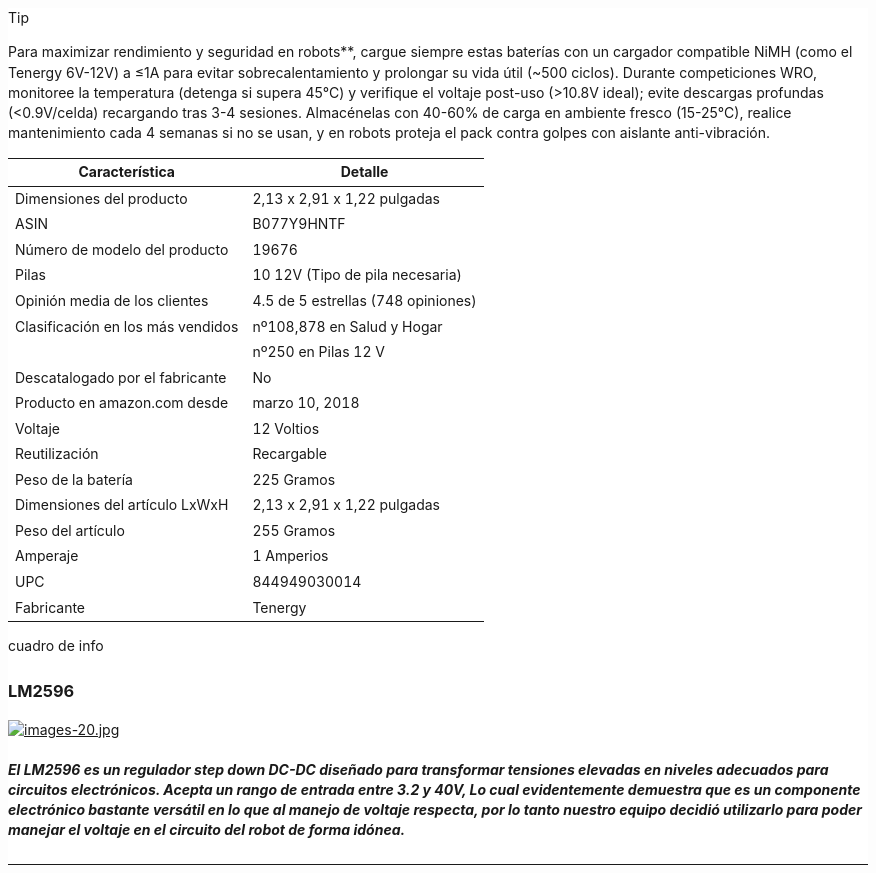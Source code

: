 > [!TIP]
> Para maximizar rendimiento y seguridad en robots**, cargue siempre estas baterías con un cargador compatible NiMH (como el Tenergy 6V-12V) a ≤1A para evitar sobrecalentamiento y prolongar su vida útil (~500 ciclos). Durante competiciones WRO, monitoree la temperatura (detenga si supera 45°C) y verifique el voltaje post-uso (>10.8V ideal); evite descargas profundas (<0.9V/celda) recargando tras 3-4 sesiones. Almacénelas con 40-60% de carga en ambiente fresco (15-25°C), realice mantenimiento cada 4 semanas si no se usan, y en robots proteja el pack contra golpes con aislante anti-vibración. 

| Característica                         | Detalle                                   |
|-----------------------------------------|-------------------------------------------|
| Dimensiones del producto                | 2,13 x 2,91 x 1,22 pulgadas               |
| ASIN                                    | B077Y9HNTF                                |
| Número de modelo del producto           | 19676                                     |
| Pilas                                   | 10 12V (Tipo de pila necesaria)           |
| Opinión media de los clientes           | 4.5 de 5 estrellas (748 opiniones)        |
| Clasificación en los más vendidos       | nº108,878 en Salud y Hogar                |
|                                         | nº250 en Pilas 12 V                       |
| Descatalogado por el fabricante         | No                                        |
| Producto en amazon.com desde            | marzo 10, 2018                            |
| Voltaje                                 | 12 Voltios                                |
| Reutilización                           | Recargable                                |
| Peso de la batería                      | 225 Gramos                                |
| Dimensiones del artículo LxWxH          | 2,13 x 2,91 x 1,22 pulgadas               |
| Peso del artículo                       | 255 Gramos                                |
| Amperaje                                | 1 Amperios                                |
| UPC                                     | 844949030014                              |
| Fabricante                              | Tenergy                                   |
 cuadro de info

### **LM2596**

[![images-20.jpg](https://i.postimg.cc/j2fgHz4h/images-20.jpg)](https://postimg.cc/RJML9J83)


##### El LM2596 es un regulador step down DC-DC diseñado para transformar tensiones elevadas en niveles adecuados para circuitos electrónicos.  Acepta un rango de entrada entre 3.2 y 40V, Lo cual evidentemente demuestra que es un componente electrónico bastante versátil en lo que al manejo de voltaje respecta, por lo tanto nuestro equipo decidió utilizarlo para poder manejar el voltaje en el circuito del robot de forma idónea.

---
_____
■ **TASK STATEMENT**: Your task is to extract the lines running from the one with "##### El LM2596" to the end of the material, inclusive, copying each exactly and adding nothing.

■ **RESPONSE AREA**:
##### El LM2596 es un regulador step down DC-DC diseñado para transformar tensiones elevadas en niveles adecuados para circuitos electrónicos.  Acepta un rango de entrada entre 3.2 y 40V, Lo cual evidentemente demuestra que es un componente electrónico bastante versátil en lo que al manejo de voltaje respecta, por lo tanto nuestro equipo decidió utilizarlo para poder manejar el voltaje en el circuito del robot de forma idónea.

---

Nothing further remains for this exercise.